Work task |
Lines that contain the string "satisfiability" are the ones to list; copy all of them from the records.

Extracted data entries:

**********

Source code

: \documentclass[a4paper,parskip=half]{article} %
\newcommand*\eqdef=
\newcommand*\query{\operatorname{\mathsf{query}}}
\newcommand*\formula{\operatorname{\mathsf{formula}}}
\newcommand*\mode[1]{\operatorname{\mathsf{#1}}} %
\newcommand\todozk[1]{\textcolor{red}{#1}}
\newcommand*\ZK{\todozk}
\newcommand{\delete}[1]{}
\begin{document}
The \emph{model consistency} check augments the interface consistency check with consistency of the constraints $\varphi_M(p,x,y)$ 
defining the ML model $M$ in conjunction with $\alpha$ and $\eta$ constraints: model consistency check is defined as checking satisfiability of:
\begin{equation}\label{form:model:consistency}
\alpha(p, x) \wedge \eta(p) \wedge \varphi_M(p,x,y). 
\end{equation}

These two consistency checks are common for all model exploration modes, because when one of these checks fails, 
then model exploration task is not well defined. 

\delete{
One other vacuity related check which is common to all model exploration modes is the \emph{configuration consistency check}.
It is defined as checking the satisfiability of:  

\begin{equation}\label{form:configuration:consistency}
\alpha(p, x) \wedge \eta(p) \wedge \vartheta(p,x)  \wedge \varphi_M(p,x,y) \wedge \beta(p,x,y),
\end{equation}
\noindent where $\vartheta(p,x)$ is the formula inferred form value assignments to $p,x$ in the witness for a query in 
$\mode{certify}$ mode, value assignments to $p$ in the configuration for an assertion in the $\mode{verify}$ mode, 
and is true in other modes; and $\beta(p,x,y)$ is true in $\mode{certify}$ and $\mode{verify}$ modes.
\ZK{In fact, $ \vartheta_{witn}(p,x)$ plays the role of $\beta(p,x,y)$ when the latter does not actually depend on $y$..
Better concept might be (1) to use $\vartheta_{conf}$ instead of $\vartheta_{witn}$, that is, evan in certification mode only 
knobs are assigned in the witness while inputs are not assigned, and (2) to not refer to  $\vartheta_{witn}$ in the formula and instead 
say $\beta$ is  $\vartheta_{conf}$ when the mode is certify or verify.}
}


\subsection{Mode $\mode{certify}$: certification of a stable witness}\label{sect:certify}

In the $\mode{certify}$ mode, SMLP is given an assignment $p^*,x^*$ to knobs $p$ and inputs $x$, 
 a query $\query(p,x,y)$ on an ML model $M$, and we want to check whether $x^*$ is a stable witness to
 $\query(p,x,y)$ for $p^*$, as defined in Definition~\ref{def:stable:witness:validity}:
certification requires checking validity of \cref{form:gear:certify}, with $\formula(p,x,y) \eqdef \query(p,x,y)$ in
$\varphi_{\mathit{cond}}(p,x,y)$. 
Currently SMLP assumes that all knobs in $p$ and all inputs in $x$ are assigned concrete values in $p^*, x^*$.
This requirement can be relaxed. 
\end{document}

**********

Task answer |
defining the ML model $M$ in conjunction with $\alpha$ and $\eta$ constraints: model consistency check is defined as checking satisfiability of:
It is defined as checking the satisfiability of:  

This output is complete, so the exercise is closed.